As noted in my earlier posting on the FY 2008 Budget proposal, it retains the AMT, providing just a one-year patch, yet again, in spite of Treasury Secretary Paulson's considered opinion that the AMT is "a cruel tax". The AMT could be repealed, but that is a huge budget hit that nobody really thinks can be done easily. The AMT can and should be reformed, as I and others have suggested, through a combination of higher exemption levels with preferences for capital gains and some adjustments to remove unnecessary differences between the AMT and the regular tax. That is a reasonable solution that retains the valuable aspects of the AMT (getting high-income taxpayers to pay a fairer share, including taxes on their capital gains that match the taxes that workers pay on their wages) while eliminating the unfair, burdensome and simply wrong-headed aspects of the AMT (a complicated system that increasingly reaches down into the ranks of ordinary taxpayers to subject them to an unnecessary surtax that takes away the only good aspect of the 2001-2006 revenue reduction bills--namely, a tax break for ordinary taxpayers). But the AMT simply cannot be left to continue floundering along with its heavy-handed hit against people just above the middle and its ability to dip down unexpectedly and capture more income from those right at the middle (in the $50,000 income range).
Of course, the unspoken truth of the Bush budget is that it only is able to achieve its purported balance (I say purported because I have strong doubts that the various necessary assumptions--including assumptions about growth, about continued record corporate tax revenues, and about the de-prioritizing of domestic expenditures in order to increase military spending by 23%--will actually be realized) by intentionally NOT fixing the AMT and having that extra $1 trillion of dollars available to use to hand the keys to the kingdom over to those who most benefit from the 2001-2006 tax cuts--the wealthy and owners of corporate capital.
As Ruth Marcus ably notes, "[i]f [Bush] means, as he says and nearly everyone agrees, to fix the AMT, that revenue has to come from somewhere [other than the working poor and the possible remedies for the tax gap left by non-compliance]."
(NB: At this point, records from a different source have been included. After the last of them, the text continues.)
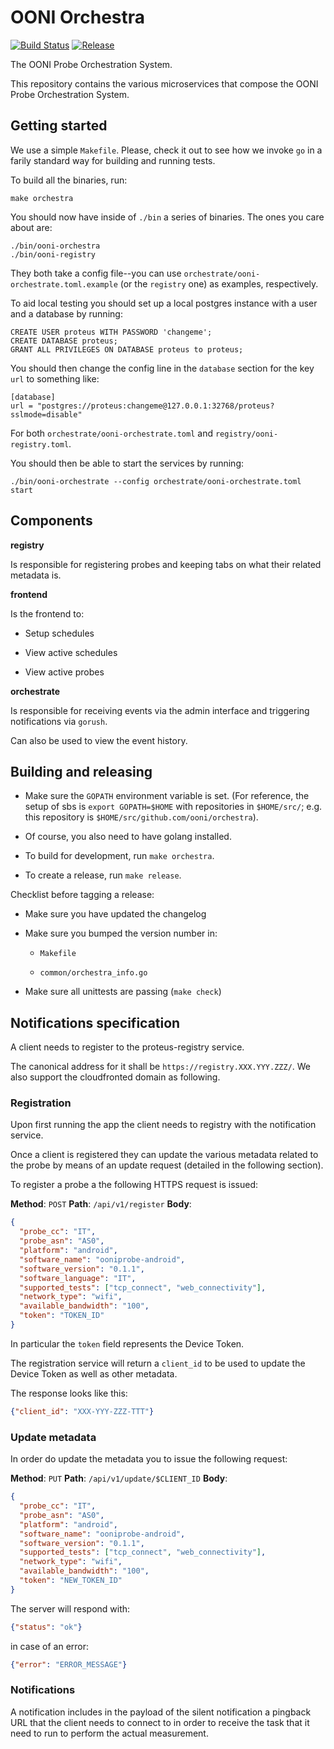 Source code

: # OONI Orchestra

[![Build Status](https://travis-ci.org/ooni/orchestra.svg)](https://travis-ci.org/ooni/orchestra)
[![Release](https://img.shields.io/github/release/ooni/orchestra.svg?style=flat-square)](https://github.com/ooni/orchestra/releases)


The OONI Probe Orchestration System.

This repository contains the various microservices that compose the OONI
Probe Orchestration System.

## Getting started

We use a simple `Makefile`. Please, check it out to see how we invoke `go` in
a farily standard way for building and running tests.

To build all the binaries, run:

```
make orchestra
```

You should now have inside of `./bin` a series of binaries. The ones you care
about are:

```
./bin/ooni-orchestra
./bin/ooni-registry
```

They both take a config file--you can use
`orchestrate/ooni-orchestrate.toml.example` (or the `registry` one) as
examples, respectively.

To aid local testing you should set up a local postgres instance with a user
and a database by running:
```
CREATE USER proteus WITH PASSWORD 'changeme';
CREATE DATABASE proteus;
GRANT ALL PRIVILEGES ON DATABASE proteus to proteus;
```

You should then change the config line in the `database` section for the key
`url` to something like:

```
[database]
url = "postgres://proteus:changeme@127.0.0.1:32768/proteus?sslmode=disable"
```

For both `orchestrate/ooni-orchestrate.toml` and
`registry/ooni-registry.toml`.

You should then be able to start the services by running:

```
./bin/ooni-orchestrate --config orchestrate/ooni-orchestrate.toml start
```

## Components

**registry**

Is responsible for registering probes and keeping tabs on what their related
metadata is.

**frontend**

Is the frontend to:

* Setup schedules

* View active schedules

* View active probes

**orchestrate**

Is responsible for receiving events via the admin interface and triggering
notifications via `gorush`.

Can also be used to view the event history.

## Building and releasing

- Make sure the `GOPATH` environment variable is set. (For reference, the setup
  of sbs is `export GOPATH=$HOME` with repositories in `$HOME/src/`; e.g. this
  repository is `$HOME/src/github.com/ooni/orchestra`).

- Of course, you also need to have golang installed.

- To build for development, run `make orchestra`.

- To create a release, run `make release`.

Checklist before tagging a release:

- Make sure you have updated the changelog

- Make sure you bumped the version number in:

    - `Makefile`

    - `common/orchestra_info.go`

- Make sure all unittests are passing (`make check`)

## Notifications specification

A client needs to register to the proteus-registry service.

The canonical address for it shall be `https://registry.XXX.YYY.ZZZ/`. We
also support the cloudfronted domain as following.

### Registration

Upon first running the app the client needs to registry with the notification
service.

Once a client is registered they can update the various metadata related to the probe by means of an update request (detailed in the following section).

To register a probe a the following HTTPS request is issued:

**Method**: `POST`
**Path**: `/api/v1/register`
**Body**:
```json
{
  "probe_cc": "IT",
  "probe_asn": "AS0",
  "platform": "android",
  "software_name": "ooniprobe-android",
  "software_version": "0.1.1",
  "software_language": "IT",
  "supported_tests": ["tcp_connect", "web_connectivity"],
  "network_type": "wifi",
  "available_bandwidth": "100",
  "token": "TOKEN_ID"
}
```

In particular the `token` field represents the Device Token.

The registration service will return a `client_id` to be used to update the Device Token as well as other metadata.

The response looks like this:

```json
{"client_id": "XXX-YYY-ZZZ-TTT"}
```

### Update metadata

In order do update the metadata you to issue the following request:

**Method**: `PUT`
**Path**: `/api/v1/update/$CLIENT_ID`
**Body**:
```json
{
  "probe_cc": "IT",
  "probe_asn": "AS0",
  "platform": "android",
  "software_name": "ooniprobe-android",
  "software_version": "0.1.1",
  "supported_tests": ["tcp_connect", "web_connectivity"],
  "network_type": "wifi",
  "available_bandwidth": "100",
  "token": "NEW_TOKEN_ID"
}
```

The server will respond with:

```json
{"status": "ok"}
```

in case of an error:

```json
{"error": "ERROR_MESSAGE"}
```

### Notifications

A notification includes in the payload of the silent notification a pingback
URL that the client needs to connect to in order to receive the task that it
need to run to perform the actual measurement.
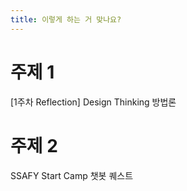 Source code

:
 ```yaml
---
title: 이렇게 하는 거 맞나요?
---
```


# 주제 1

[1주차 Reflection] Design Thinking 방법론

# 주제 2

SSAFY Start Camp 챗봇 퀘스트
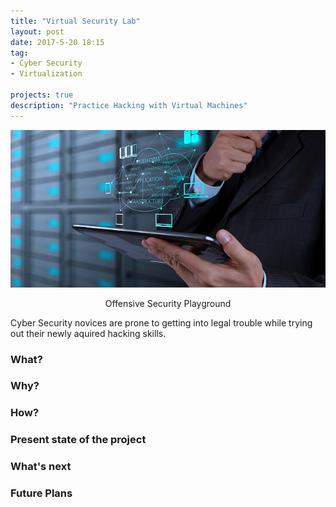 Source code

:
 ```yaml
---
title: "Virtual Security Lab"
layout: post
date: 2017-5-20 18:15
tag:
- Cyber Security
- Virtualization

projects: true
description: "Practice Hacking with Virtual Machines"
---
```


![Markdowm Image][1]

<center>Offensive Security Playground</center>

Cyber Security novices are prone to getting into legal trouble while trying out their newly aquired hacking skills.

### What?

### Why?

### How?

### Present state of the project

### What's next

### Future Plans

[1]: /assets/images/virtual_lab.png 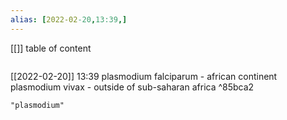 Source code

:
 ```yaml
---
alias: [2022-02-20,13:39,]
---
```

[[]]
table of content
```toc
```

[[2022-02-20]] 13:39
plasmodium falciparum - african continent
plasmodium vivax - outside of sub-saharan africa ^85bca2
```query
"plasmodium"
``` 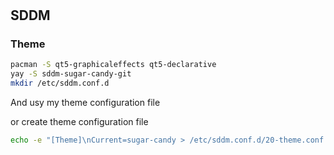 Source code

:#
## SDDM
### Theme

```bash
pacman -S qt5-graphicaleffects qt5-declarative
yay -S sddm-sugar-candy-git
mkdir /etc/sddm.conf.d
```

And usy my theme configuration file

or create theme configuration file

```bash
echo -e "[Theme]\nCurrent=sugar-candy > /etc/sddm.conf.d/20-theme.conf
```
That leaves the middle class, the better-off and corporations to divvy up the tab. In that context, does it really make sense to permanently repeal the estate tax? To leave in place lower tax rates for the richest Americans? To continue to tax capital gains and dividends at far lower rates than ordinary income? These are the choices that the Bush budget entails, even if it fails, deliberately, to spell them out.